** Data section follows **
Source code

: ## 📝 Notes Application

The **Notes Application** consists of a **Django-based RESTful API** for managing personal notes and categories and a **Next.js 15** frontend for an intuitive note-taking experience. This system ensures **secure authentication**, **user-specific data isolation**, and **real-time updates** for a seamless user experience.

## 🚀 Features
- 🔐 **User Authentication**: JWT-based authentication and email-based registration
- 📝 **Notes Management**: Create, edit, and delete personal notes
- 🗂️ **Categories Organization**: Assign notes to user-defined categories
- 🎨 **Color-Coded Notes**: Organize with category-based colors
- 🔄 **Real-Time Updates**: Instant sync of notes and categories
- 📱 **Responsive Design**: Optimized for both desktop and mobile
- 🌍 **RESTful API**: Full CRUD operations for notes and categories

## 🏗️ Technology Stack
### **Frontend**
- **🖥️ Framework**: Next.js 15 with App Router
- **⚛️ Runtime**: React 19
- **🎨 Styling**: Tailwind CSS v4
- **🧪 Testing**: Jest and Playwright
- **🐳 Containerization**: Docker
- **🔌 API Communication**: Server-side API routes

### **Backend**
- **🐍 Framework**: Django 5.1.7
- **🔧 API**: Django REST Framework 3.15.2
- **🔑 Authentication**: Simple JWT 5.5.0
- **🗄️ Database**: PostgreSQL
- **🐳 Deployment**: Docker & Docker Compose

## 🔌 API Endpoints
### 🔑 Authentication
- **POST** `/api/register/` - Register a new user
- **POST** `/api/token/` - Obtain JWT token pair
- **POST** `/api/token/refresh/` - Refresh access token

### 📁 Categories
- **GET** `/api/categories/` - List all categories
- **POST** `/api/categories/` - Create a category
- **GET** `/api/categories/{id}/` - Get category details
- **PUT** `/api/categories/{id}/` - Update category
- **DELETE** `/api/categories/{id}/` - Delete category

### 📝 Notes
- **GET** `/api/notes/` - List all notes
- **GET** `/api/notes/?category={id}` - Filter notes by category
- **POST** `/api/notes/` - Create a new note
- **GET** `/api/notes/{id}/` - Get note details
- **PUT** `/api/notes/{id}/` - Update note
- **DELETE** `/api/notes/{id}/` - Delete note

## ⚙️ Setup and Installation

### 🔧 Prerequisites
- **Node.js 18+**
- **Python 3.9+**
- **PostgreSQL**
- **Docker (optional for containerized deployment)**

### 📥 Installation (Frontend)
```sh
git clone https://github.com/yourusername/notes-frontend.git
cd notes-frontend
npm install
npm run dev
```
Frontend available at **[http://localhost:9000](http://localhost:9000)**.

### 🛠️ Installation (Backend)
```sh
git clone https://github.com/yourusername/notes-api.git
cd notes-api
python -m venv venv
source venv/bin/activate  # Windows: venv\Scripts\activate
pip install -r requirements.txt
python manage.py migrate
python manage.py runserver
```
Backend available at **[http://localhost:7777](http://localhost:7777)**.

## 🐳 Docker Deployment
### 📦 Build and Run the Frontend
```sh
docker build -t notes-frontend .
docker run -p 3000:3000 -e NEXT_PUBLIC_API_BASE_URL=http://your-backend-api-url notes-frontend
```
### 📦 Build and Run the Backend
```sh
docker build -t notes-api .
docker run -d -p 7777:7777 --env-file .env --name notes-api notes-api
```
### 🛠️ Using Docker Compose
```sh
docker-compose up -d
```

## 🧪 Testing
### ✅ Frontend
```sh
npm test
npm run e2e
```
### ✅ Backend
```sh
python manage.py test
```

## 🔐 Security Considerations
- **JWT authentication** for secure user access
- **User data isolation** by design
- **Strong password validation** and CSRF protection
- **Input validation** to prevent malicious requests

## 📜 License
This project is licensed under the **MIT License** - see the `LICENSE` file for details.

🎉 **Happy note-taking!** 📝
** End of Data section **
▸ Your instructions:
Note how many lines above hold "file" and give that figure alone.

▸ Response to this task:
2